Okay. I drink a lot of coffee. In recent years I’ve cut back…some. We’re still a two-pot-a-day household but now the afternoon pot is only eight cups instead of the twelve my mornings require.

In my humble opinion, the coffee we make at home is the best anywhere. We have a Cuisinart Grind-N-Brew coffeemaker and only use Eight O’Clock coffee beans. I put the beans and water in at night, push the button, and at exactly six o’clock the next morning, the sound of the beans grinding wakes us up. The second pot goes on as soon as I get home from work–earlier on weekends.

Years ago, I put cream and sugar in my coffee. That stopped when my coworkers would use creamer and sugar but refused to bring any in to the office. Now I drink it black and strong. I like our coffee so much that I’m hardly able to drink coffee made elsewhere. It’s a curse. When we travel we take our own coffee, a small grinder, and a coffeemaker.

We don’t, however, take our coffee cups. When I was growing up, I remember Mom and Dad arguing about coffee cups. We had a maybe four of the white ceramic cups they both preferred. Dad routinely took them to work with him. I remember his car always smelled like spilled coffee and cigarettes. Mom bitched because he wasn’t very good at remembering to bring them home which forced her to drink her coffee from an inferior mug.

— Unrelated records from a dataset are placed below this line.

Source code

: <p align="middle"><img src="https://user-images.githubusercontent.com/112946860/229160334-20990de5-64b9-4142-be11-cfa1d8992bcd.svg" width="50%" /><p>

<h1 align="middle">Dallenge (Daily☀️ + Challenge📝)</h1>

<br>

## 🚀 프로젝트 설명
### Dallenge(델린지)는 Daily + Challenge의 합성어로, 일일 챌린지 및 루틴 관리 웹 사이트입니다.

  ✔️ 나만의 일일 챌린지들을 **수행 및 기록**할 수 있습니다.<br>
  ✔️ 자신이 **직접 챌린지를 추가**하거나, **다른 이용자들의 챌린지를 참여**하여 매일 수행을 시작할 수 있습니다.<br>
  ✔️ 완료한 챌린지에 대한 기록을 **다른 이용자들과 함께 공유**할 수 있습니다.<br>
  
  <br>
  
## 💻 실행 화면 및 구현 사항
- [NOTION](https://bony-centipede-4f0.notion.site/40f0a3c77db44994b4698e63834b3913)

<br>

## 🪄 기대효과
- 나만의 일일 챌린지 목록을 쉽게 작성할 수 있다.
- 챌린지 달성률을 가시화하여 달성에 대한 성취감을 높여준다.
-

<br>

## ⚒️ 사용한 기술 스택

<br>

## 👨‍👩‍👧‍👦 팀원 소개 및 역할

As I was emptying the dishwasher today, I realized that my partner and I are equally particular about our coffee mugs. I prefer the brighter colors from our assortment of Fiestaware–yellow, red, and orange–in that order. I can use light or navy blue if necessary, but grumble if I’m forced to drink from the maroon mug or one of the numerous turquoise mugs in our collection.

My partner uses a nearly spherical crockery-type mug (with a flat bottom of course) first, then a chipped up white coffee cup from his youth with the Bearenstain Bears on it, and if necessary, one of two turquoise Fiestaware mugs we have that annoy me because they are just a tiny bit taller than the rest and have over-sized handles on them.

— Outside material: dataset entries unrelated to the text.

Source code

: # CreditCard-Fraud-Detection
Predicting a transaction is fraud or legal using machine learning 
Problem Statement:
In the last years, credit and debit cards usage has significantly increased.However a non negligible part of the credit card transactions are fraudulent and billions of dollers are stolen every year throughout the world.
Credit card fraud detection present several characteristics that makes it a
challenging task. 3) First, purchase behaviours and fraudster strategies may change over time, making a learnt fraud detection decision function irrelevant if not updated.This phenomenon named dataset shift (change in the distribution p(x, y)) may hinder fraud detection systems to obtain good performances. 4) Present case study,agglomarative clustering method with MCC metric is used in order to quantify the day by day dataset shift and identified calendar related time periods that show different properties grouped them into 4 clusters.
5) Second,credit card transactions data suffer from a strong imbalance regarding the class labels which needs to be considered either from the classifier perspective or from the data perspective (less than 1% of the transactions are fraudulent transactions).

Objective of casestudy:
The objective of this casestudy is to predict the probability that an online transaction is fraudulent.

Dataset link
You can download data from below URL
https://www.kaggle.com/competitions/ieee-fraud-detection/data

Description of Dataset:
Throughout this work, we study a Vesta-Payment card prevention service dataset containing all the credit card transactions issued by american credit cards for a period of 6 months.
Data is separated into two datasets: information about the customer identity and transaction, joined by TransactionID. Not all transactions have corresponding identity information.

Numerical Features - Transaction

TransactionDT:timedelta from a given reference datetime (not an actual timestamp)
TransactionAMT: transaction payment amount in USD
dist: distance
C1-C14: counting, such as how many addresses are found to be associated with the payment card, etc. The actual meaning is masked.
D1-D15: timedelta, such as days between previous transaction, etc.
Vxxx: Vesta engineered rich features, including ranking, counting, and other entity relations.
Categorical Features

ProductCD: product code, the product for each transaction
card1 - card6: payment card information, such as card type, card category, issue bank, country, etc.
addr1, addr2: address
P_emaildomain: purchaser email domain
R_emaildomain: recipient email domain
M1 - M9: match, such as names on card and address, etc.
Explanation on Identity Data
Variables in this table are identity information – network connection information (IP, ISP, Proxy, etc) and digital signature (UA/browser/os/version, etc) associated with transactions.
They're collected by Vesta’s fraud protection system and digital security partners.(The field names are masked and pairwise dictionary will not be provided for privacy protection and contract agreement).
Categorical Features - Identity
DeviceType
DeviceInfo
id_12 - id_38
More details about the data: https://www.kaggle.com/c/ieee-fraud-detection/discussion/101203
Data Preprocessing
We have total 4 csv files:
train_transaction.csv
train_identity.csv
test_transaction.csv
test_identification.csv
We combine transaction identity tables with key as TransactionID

Dad didn’t have a to-go coffee cup. I have two that hold at least two and maybe three full cups of coffee. They’re identical, and I’ve had them since at least 1990.  Once upon a time, they had some kind of logo on them that long ago came off in the dishwasher. One of them accompanies me to the office every day. It didn’t take my partner long to learn to leave my damn to-go cups alone.

I guess the apple doesn’t fall far from the tree. Now my partner has his own to-go cups. Fortunately, we have enough coffee mugs that they’re not a source of conflict here in…

My Glass House

4 Comments

  1. Karen Shrock-Jones says:

    My husband has a fondness for several cups especially one of those old glass coffee cups with the wheat sprigs on them that came out of a box of detergent in the 1960’s. He took a cup of coffee with him from his mom’s house in the cup and never returned it. He also likes the IHOP cup that reached our house when a daughter was a server there. He like smaller porcelain cups.

    I like pottery cups nicely turned and crockery cups that hold at least a pint. I have some to-go cups, but none of them are adequate and we have disconnected lids and cups all the time. Another daughter migrated a good deal of our cups to her house over the years.

    Plastic cups just sit in the cabinet as last choices if everything is dirty. We seem to use more mugs than anything else around our house.

  2. One of the biggest hissy fits I never got to pitch was over a coffee mug. At an office where I used to work, we had a Secret Pal thing going on. For Valentine’s Day, my pal gave me a shiny golden coffee mug full of little red-hot hearts. I loved that mug! Everyone in the office knew it was MY mug. I drank from it every day. Imagine my horror one cold, rainy, winter morning when I found one of the insurance clerks drinking her coffee from MY shiny golden coffee mug. I thought I would spontaneously combust. How dare she touch my mug! Much less fill it with coffee, sugar and nasty powdered creamer. And get her lipstick on it! I was ashamed at how much I wanted to climb over her desk and wrench it from her skinny little fingers. I kept finding excuses all morning to return to the break room, to see if she had finished with it. When I found it in the sink, I scrubbed and scrubbed my shiny golden mug. And from that day forward, I never left it in the cabinet, but kept it safely tucked away at my desk. Hmph. The nerve of some people.